Qualcuno è riuscito a risollevarsi (India e Indonesia), altri hanno registrato vere e proprie disfatte sia dal punto di vista economico (come il Venezuela e l’Ucraina) che da punto di vista finanziario (Brasile e Russia su tutti). Mettendo da parte i casi più drammatici, dettati dal default sul debito (Argentina) o da una iperinflazione da paura (Venezuela) o ancora dalla guerra civile (Ucraina), desta preoccupazione la caduta del valore di numerose monete di paesi emergenti molto importanti per l’economia globale. Un processo strutturale di deprezzamento potrebbe portare a nuovi tagli del rating sovrano e a una grave instabilità economico-finanziaria a livello mondiale.
Le banche centrali dei grandi mercati emergenti, in particolare Russia e Brasile, sono scese più volte in campo per fermare la discesa senza freni delle proprie monete. Oggi il Banco Central do Brasil ha aumentato nuovamente i tassi di interesse (tasso Selic) fino all’11,75%. L’incremento, comunque scontato dagli analisti, è stato pari a 50 punti base. A metà novembre scorso il real era sceso sui minimi da oltre 9 anni sul dollaro, rispetto al quale ha registrato una svalutazione del 70% circa in tre anni. Qualche giorno fa anche la Nigeria ha aumentato i tassi al 13%, per sostenere la propria economia quasi completamente dipendente dalle entrate petrolifere (ma il greggio è in caduta libera).
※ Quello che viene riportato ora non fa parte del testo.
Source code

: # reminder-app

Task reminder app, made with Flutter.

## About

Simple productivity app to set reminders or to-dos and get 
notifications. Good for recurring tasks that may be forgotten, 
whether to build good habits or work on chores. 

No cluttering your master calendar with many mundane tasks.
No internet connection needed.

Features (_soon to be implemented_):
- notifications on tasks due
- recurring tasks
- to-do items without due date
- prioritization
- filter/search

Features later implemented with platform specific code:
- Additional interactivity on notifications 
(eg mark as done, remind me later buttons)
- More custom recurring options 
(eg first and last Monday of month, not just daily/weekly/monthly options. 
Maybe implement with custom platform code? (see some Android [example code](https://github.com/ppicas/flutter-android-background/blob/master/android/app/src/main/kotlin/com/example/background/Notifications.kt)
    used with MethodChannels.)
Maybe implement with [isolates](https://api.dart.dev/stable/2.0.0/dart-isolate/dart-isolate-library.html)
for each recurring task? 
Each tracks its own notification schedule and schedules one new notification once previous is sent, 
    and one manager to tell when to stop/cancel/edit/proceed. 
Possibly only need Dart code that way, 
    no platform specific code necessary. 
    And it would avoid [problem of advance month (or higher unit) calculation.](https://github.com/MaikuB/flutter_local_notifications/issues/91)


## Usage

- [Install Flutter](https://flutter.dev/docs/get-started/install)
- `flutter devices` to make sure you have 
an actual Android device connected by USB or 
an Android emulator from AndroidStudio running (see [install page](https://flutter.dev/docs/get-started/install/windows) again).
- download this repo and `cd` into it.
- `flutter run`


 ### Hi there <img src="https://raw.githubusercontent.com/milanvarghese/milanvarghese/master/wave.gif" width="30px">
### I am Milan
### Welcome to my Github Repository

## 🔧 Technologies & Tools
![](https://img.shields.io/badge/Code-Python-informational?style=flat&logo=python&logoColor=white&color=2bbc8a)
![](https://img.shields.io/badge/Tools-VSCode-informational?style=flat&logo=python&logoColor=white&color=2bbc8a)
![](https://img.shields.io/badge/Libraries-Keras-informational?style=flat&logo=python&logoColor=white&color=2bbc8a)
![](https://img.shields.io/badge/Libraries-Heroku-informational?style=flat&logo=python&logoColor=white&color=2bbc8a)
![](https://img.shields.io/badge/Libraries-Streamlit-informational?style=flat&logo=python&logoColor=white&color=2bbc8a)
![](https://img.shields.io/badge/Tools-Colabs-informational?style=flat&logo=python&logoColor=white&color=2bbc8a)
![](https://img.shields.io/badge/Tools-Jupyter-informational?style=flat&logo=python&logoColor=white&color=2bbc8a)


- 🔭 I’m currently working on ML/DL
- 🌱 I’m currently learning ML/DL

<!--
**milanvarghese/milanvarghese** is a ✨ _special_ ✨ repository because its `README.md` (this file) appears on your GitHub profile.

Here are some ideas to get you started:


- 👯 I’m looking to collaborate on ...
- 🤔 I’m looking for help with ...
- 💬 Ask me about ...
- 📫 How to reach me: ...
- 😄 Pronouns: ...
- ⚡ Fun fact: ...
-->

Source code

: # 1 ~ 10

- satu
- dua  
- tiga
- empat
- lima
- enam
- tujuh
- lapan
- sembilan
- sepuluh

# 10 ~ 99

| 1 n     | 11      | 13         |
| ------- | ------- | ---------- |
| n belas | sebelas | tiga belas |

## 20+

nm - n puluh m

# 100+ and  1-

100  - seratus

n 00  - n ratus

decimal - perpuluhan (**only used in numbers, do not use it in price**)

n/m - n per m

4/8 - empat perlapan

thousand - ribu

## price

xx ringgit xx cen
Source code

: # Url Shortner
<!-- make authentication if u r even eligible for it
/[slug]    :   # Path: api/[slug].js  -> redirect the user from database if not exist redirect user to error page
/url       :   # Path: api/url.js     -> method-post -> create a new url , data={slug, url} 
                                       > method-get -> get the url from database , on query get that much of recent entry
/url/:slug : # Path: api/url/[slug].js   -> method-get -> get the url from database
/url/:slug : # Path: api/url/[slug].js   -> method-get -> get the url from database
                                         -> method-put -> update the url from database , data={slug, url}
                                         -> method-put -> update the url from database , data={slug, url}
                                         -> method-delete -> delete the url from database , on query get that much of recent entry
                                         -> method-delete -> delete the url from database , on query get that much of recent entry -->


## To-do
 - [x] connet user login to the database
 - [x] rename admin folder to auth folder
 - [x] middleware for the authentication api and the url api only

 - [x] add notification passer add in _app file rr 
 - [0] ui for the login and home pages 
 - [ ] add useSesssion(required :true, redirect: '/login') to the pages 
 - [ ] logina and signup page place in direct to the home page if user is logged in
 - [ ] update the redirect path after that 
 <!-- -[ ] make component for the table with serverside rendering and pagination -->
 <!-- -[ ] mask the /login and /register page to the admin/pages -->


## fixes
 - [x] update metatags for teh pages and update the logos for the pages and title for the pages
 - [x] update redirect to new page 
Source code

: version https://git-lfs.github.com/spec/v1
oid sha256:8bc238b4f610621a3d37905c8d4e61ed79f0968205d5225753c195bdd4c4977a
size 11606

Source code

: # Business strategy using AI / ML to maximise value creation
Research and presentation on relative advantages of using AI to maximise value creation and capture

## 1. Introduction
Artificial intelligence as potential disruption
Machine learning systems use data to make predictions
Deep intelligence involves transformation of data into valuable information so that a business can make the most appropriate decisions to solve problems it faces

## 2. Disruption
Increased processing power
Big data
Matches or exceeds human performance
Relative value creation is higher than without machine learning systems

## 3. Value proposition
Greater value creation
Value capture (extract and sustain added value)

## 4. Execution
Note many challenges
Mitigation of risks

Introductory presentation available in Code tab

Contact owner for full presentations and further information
Infine c’è il capitolo Russia, che ha visto il rublo perdere quasi l’80% del proprio valore negli ultimi due anni. Lo scorso anno il paese ha registrato deflussi record di capitali pari a 61 miliardi di dollari, ma quest’anno si stima addirittura una fuoriuscita di denaro pari a 125 miliardi di dollari (qualcuno dice anche 140 miliardi). Dopo aver speso quest’anno quasi un quinto delle riserve e abbandonato la difesa del rublo lo scorso 7 novembre, la banca centrale russa è pronta a intervenire nuovamente e senza alcuna restrizione per fermare la debacle della valuta. L’istituto monetario di Mosca ritiene che un crollo eccessivo del rublo possa creare una grave instabilità finanziaria.